Мы повторили процедуру. Мама выглядела задумчивой.
– Может, и нашу рухлядь сбыть?
– «Лагонду»? – спросил я, и мы опять сложили-растянули простыню.
– Да.– Мама опять двинулась ко мне,– Проку никакого, только гараж занимает.
– Как это понимать? Почти победила клавесин, а заняться реставрацией классики автомобилестроения не хочешь?
Мама улыбнулась и забрала у меня простыню.
– Вообще-то была такая мысль, но если честно…– Она наморщила нос– Если честно, то сомневаюсь.
– Ну, тачка сейчас в таком состоянии, что много за нее не выручить.
Я вынул очередную простыню.
– Да я не из-за денег…– проговорила мама. Она отступила, бросила на меня лукавый взгляд:
– И между прочим, по чьей вине машина в таком состоянии?
– Чего? – спросил я. Мама улыбнулась:
– Разве это не ты когда-то опрокинул на нее большущий шкаф?
Она дернула простыню, та вырвалась из моих пальцев и затрепетала, снижаясь. Я ринулся вдогонку, поймал. Взялся за уголки, расправил. Поднял глаза и увидел веселое лицо мамы. Она снова потянула простыню, на этот раз я удержал.
Со стыдом признаюсь, что у меня была мысль все отрицать. Но я быстро опомнился. Глупо ухмыльнулся и сложил простыню.
– Да, признаю себя виновным, но это была случайность,– покачал я головой.– А как выяснилось?
Она подошла ко мне, забрала простыню.
– Стирала твои трусы, нашла в них осколок стекла.– И тихо рассмеялась, поворачиваясь и кладя простыню на сушилку.
Я возвел глаза к потолку:
– Ой-йо!..
Мама повернулась кругом. В джинсах и блузке она выглядела молодо, на лице – улыбка, похоже самодовольная.

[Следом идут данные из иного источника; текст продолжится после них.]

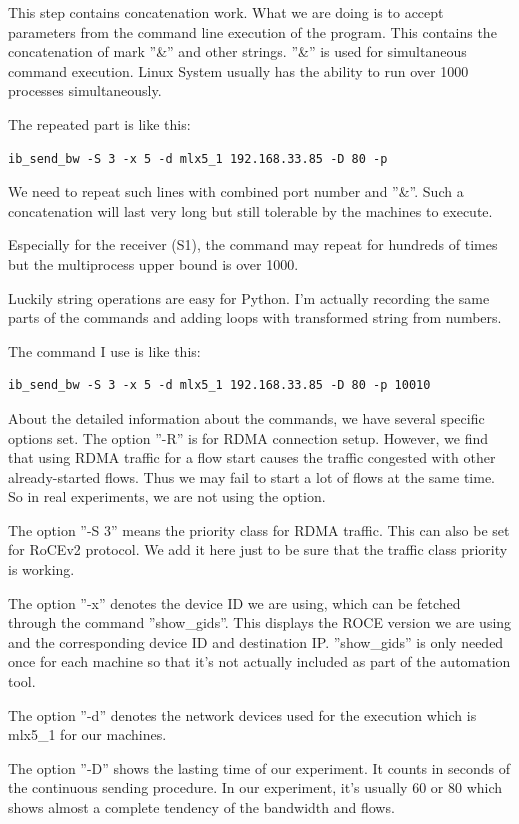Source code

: \documentclass[12pt,a4paper]{article}
\begin{document}
This step contains concatenation work.
What we are doing is to accept parameters from the command line execution of the program.
This contains the concatenation of mark ''\&'' and other strings.
''\&'' is used for simultaneous command execution. Linux System usually has the ability to run over 1000 processes simultaneously.

The repeated part is like this:
\begin{lstlisting}
ib_send_bw -S 3 -x 5 -d mlx5_1 192.168.33.85 -D 80 -p 
\end{lstlisting}
We need to repeat such lines with combined port number and ''\&''.
Such a concatenation will last very long but still tolerable by the machines to execute.

Especially for the receiver (S1), the command may repeat for hundreds of times but the multiprocess upper bound
is over 1000.

Luckily string operations are easy for Python.
I'm actually recording the same parts of the commands and adding loops with transformed string from numbers.

The command I use is like this:
\begin{lstlisting}
ib_send_bw -S 3 -x 5 -d mlx5_1 192.168.33.85 -D 80 -p 10010
\end{lstlisting}

About the detailed information about the commands, we have several specific options set.
The option ''-R'' is for RDMA connection setup. However, we find that using RDMA traffic for a flow start causes
the traffic congested with other already-started flows. Thus we may fail to start a lot of flows at the same time.
So in real experiments, we are not using the option.

The option ''-S 3'' means the priority class for RDMA traffic. This can also be set for RoCEv2 protocol.
We add it here just to be sure that the traffic class priority is working.

The option ''-x'' denotes the device ID we are using, which can be fetched through the command ''show\_gids''.
This displays the ROCE version we are using and the corresponding device ID and destination IP.
''show\_gids'' is only needed once for each machine so that it's not actually included as part of the automation tool.

The option ''-d'' denotes the network devices used for the execution which is mlx5\_1 for our machines.

The option ''-D'' shows the lasting time of our experiment. It counts in seconds of the continuous sending procedure.
In our experiment, it's usually 60 or 80 which shows almost a complete tendency of the bandwidth and flows.
\end{document}
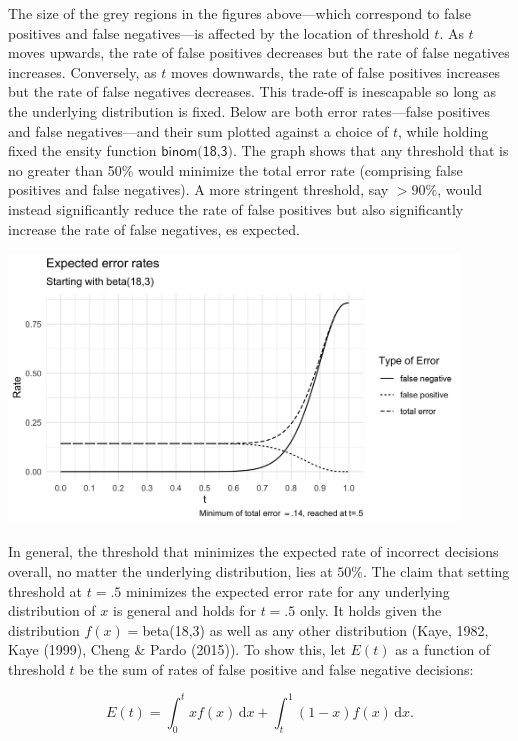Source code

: \documentclass[10pt,dvipsnames]{scrartcl}
\begin{document}
The size of the grey regions in the figures above---which correspond to
false positives and false negatives---is affected by the location of
threshold \(t\). As \(t\) moves upwards, the rate of false positives
decreases but the rate of false negatives increases. Conversely, as
\(t\) moves downwards, the rate of false positives increases but the
rate of false negatives decreases. This trade-off is inescapable so long
as the underlying distribution is fixed. Below are both error
rates---false positives and false negatives---and their sum plotted
against a choice of \(t\), while holding fixed the ensity function
\(\textsf{binom(18,3)}\). The graph shows that any threshold that is no
greater than 50\% would minimize the total error rate (comprising false
positives and false negatives). A more stringent threshold, say
\(>90\%\), would instead significantly reduce the rate of false
positives but also significantly increase the rate of false negatives,
es expected.

\begin{center}
    \includegraphics[width=12cm]{errors.png}
\end{center}

In general, the threshold that minimizes the expected rate of incorrect
decisions overall, no matter the underlying distribution, lies at
\(50\%\). The claim that setting threshold at \(t=.5\) minimizes the
expected error rate for any underlying distribution of \(x\) is general
and holds for \(t=.5\) only. It holds given the distribution
\(f(x)=\)beta(18,3) as well as any other distribution (Kaye, 1982, Kaye
(1999), Cheng \& Pardo (2015)). To show this, let \(E(t)\) as a function
of threshold \(t\) be the sum of rates of false positive and false
negative decisions:

\[E(t) = \int_0^t \! x f(x) \, \mathrm{d}x + \int_t^1 \! (1-x) f(x) \, \mathrm{d}x.
\]
\end{document}

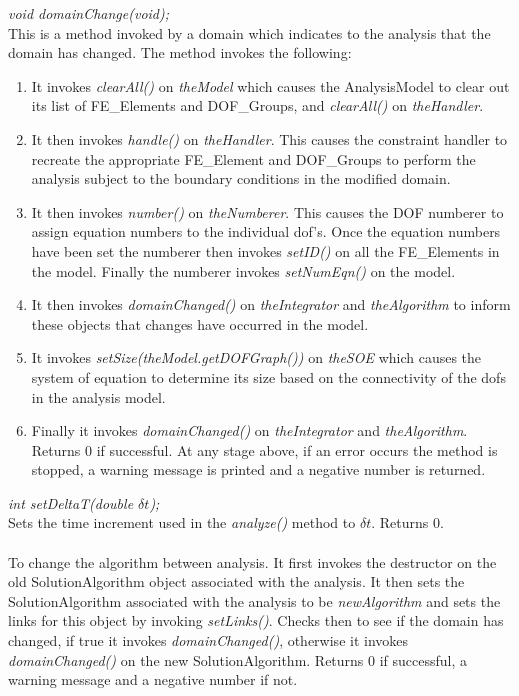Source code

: {\em void domainChange(void);}\\
This is a method invoked by a domain which indicates to the analysis
that the domain has changed. The method invokes the following:
\begin{enumerate} 
\item It invokes {\em clearAll()} on {\em theModel} which causes the
AnalysisModel to clear out its list of FE\_Elements and DOF\_Groups,
and {\em clearAll()} on {\em theHandler}.
\item It then invokes {\em handle()} on {\em theHandler}. This causes
the constraint handler to recreate the appropriate FE\_Element and
DOF\_Groups to perform the analysis subject to the boundary conditions
in the modified domain.
\item It then invokes {\em number()} on {\em theNumberer}. This causes
the DOF numberer to assign equation numbers to the individual
dof's. Once the equation numbers have been set the numberer then
invokes {\em setID()} on all the FE\_Elements in the model. Finally
the numberer invokes {\em setNumEqn()} on the model.
\item It then invokes {\em domainChanged()} on {\em theIntegrator} and
{\em theAlgorithm} to inform these objects that changes have occurred
in the model.
\item It invokes {\em setSize(theModel.getDOFGraph())} on {\em
theSOE} which causes the system of equation to determine its size
based on the connectivity of the dofs in the analysis model. 
\item Finally it invokes {\em domainChanged()} on {\em theIntegrator} and 
{\em theAlgorithm}. 
Returns $0$ if successful. At any stage above, if an error occurs the
method is stopped, a warning message is printed and a negative number
is returned. \\ 
\end{enumerate}

{\em int setDeltaT(double $\delta t$);} \\
Sets the time increment used in the {\em analyze()} method to $\delta
t$. Returns $0$.\\

\\
To change the algorithm between analysis. It first invokes the
destructor on the old SolutionAlgorithm object associated with the
analysis. It then sets the SolutionAlgorithm 
associated with the analysis to be {\em newAlgorithm} and sets the
links for this object by invoking {\em setLinks()}. Checks then to
see if the domain has changed, if true it invokes {\em
domainChanged()}, otherwise it invokes {\em domainChanged()} on the
new SolutionAlgorithm. Returns $0$ if successful, a warning message
and a negative number if not.\\

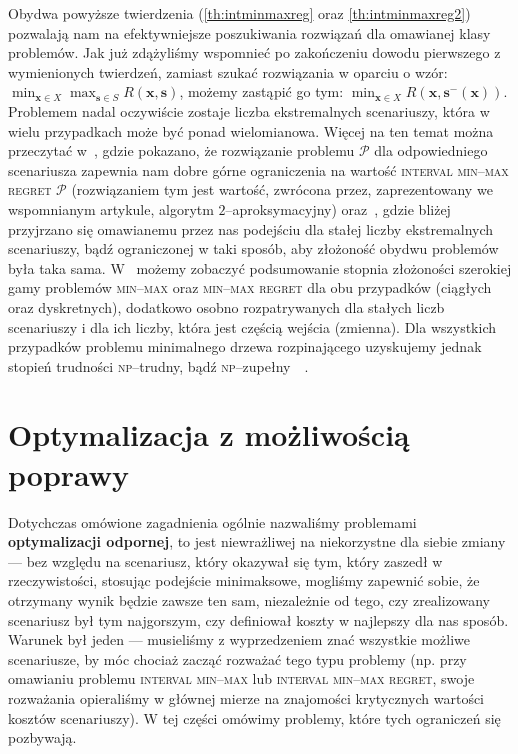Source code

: Obydwa powyższe twierdzenia (\ref{th:intminmaxreg} oraz \ref{th:intminmaxreg2}) pozwalają nam na efektywniejsze poszukiwania rozwiązań dla omawianej klasy problemów. Jak już zdążyliśmy wspomnieć po zakończeniu dowodu pierwszego z wymienionych twierdzeń, zamiast szukać rozwiązania w oparciu o wzór: $\min_{\textbf{x} \in X} \max_{\textbf{s} \in S} R \left( \textbf{x}, \textbf{s} \right)$, możemy zastąpić go tym: $\min_{\textbf{x} \in X} R \left( \textbf{x}, \textbf{s}^{-} \left( \textbf{x} \right) \right)$. Problemem nadal oczywiście zostaje liczba ekstremalnych scenariuszy, która w wielu przypadkach może być ponad wielomianowa. Więcej na ten temat można przeczytać w~\cite{intervalregMST}, gdzie pokazano, że rozwiązanie problemu $\mathcal{P}$ dla odpowiedniego scenariusza zapewnia nam dobre górne ograniczenia na wartość \textsc{interval min--max regret $\mathcal{P}$} (rozwiązaniem tym jest wartość, zwrócona przez, zaprezentowany we wspomnianym artykule, algorytm $2$--aproksymacyjny) oraz~\cite{intervalregMST2}, gdzie bliżej przyjrzano się omawianemu przez nas podejściu dla stałej liczby ekstremalnych scenariuszy, bądź ograniczonej w taki sposób, aby złożoność obydwu problemów była taka sama. W~\cite{DBLP:journals/ol/KasperskiZ15} możemy zobaczyć podsumowanie stopnia złożoności szerokiej gamy problemów \textsc{min--max} oraz \textsc{min--max regret} dla obu przypadków (ciągłych oraz dyskretnych), dodatkowo osobno rozpatrywanych dla stałych liczb scenariuszy i dla ich liczby, która jest częścią wejścia (zmienna). Dla wszystkich przypadków problemu minimalnego drzewa rozpinającego uzyskujemy jednak stopień trudności \textsc{np}--trudny, bądź \textsc{np}--zupełny~\cite{minmaxApprox}~\cite{intervalregMST2}.

\section{Optymalizacja z możliwością poprawy}

Dotychczas omówione zagadnienia ogólnie nazwaliśmy problemami \textbf{optymalizacji odpornej}, to jest niewrażliwej na niekorzystne dla siebie zmiany --- bez względu na scenariusz, który okazywał się tym, który zaszedł w rzeczywistości, stosując podejście minimaksowe, mogliśmy zapewnić sobie, że otrzymany wynik będzie zawsze ten sam, niezależnie od tego, czy zrealizowany scenariusz był tym najgorszym, czy definiował koszty w najlepszy dla nas sposób. Warunek był jeden --- musieliśmy z wyprzedzeniem znać wszystkie możliwe scenariusze, by móc chociaż zacząć rozważać tego typu problemy (np. przy omawianiu problemu \textsc{interval min--max} lub \textsc{interval min--max regret}, swoje rozważania opieraliśmy w głównej mierze na znajomości krytycznych wartości kosztów scenariuszy). W tej części omówimy problemy, które tych ograniczeń się pozbywają.

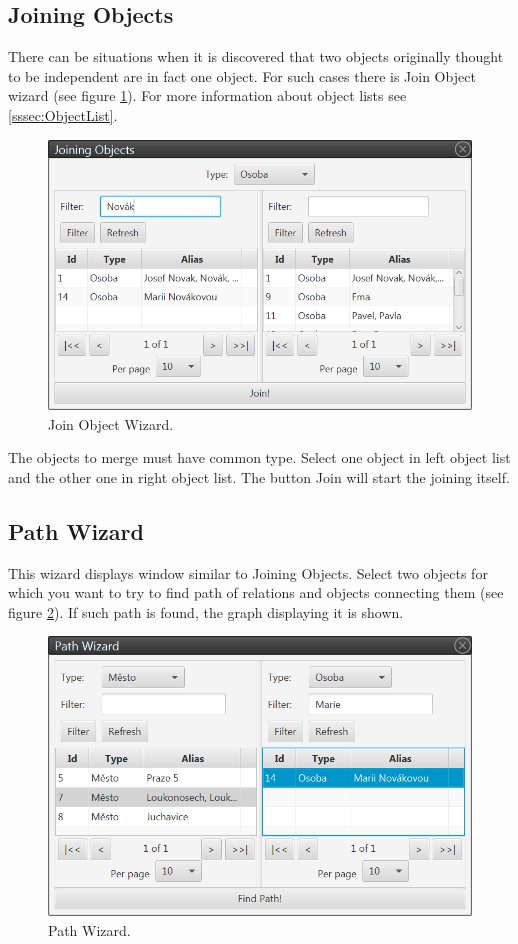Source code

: \subsection{Joining Objects}
\label{ssec:JoinObjects}

There can be situations when it is discovered that two objects originally
thought to be independent are in fact one object. For such cases there is Join
Object wizard (see figure \ref{fig:Join}). For more information about object
lists see \ref{sssec:ObjectList}.

\begin{figure}[!htb]
        \centering
        \includegraphics[width=\textwidth]{Images/join}
        \caption{Join Object Wizard.}
        \label{fig:Join}
\end{figure}

The objects to merge must have common type. Select one object in left object
list and the other one in right object list. The button Join will start the
joining itself.

\subsection{Path Wizard}
This wizard displays window similar to Joining Objects. Select two objects
for which you want to try to find path of relations and objects connecting them
(see figure \ref{fig:Path}).
If such path is found, the graph displaying it is shown.


\begin{figure}[!htb]
        \centering
        \includegraphics[width=\textwidth]{Images/path}
        \caption{Path Wizard.}
        \label{fig:Path}
\end{figure}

Забрала с полки последнюю простыню, протянула мне ее край.
– Ладно, сохраним этот маленький инцидент под грифом «секретно». Договорились?
Я кивнул, жуя губами.
– Было бы неплохо.– Я кашлянул, вместе с мамой натягивая простыню, и неуклюже попытался перевести разговор на другую тему: – Между прочим, а как там дела с реставрацией клавесина?
– Да как сказать…
На том не кончилось. И почему никто не предупредил меня, что женская половина человечества открыла сезон охоты на заблуждения Прентиса Макхоуна?
– Наверное, мой спектр поглощения должен быть расплывчатым.
– Вряд ли,– возразила мне Дайана.– Скорее всего, он такой же, как у всех остальных.– Она взяла из витрины кубок (богемское стекло!) и посмотрела на меня, как мне показалось – с горечью. Но тут же улыбнулась и пожала плечами: – Ну, может, чуть побольше черных линий. Тебя, помнится, всегда все интересовало. Или я не права?
Я тоже плечами пожал:
– Это у нас генетическое.
– Между прочим,– Дайана дохнула на узловатое зеленое стекло,– это благодаря тебе я большую часть жизни провела на Гавайях на высоте четырнадцать тысяч футов, охотясь за инфракрасным излучением сброшенных звездных оболочек.
– Да ты что? – сказал я.
– Серьезно,– подтвердила Дайана, с улыбкой протирая стекло.– Помнишь, как ночью мы с тобой, Хелен, Льюисом, Верити и… Дарреном? Помнишь, как в обсерватории сидели?
– Помню,– ответил я.
– Ты накурился и понес, какая у нас фантастическая Вселенная. Помнишь?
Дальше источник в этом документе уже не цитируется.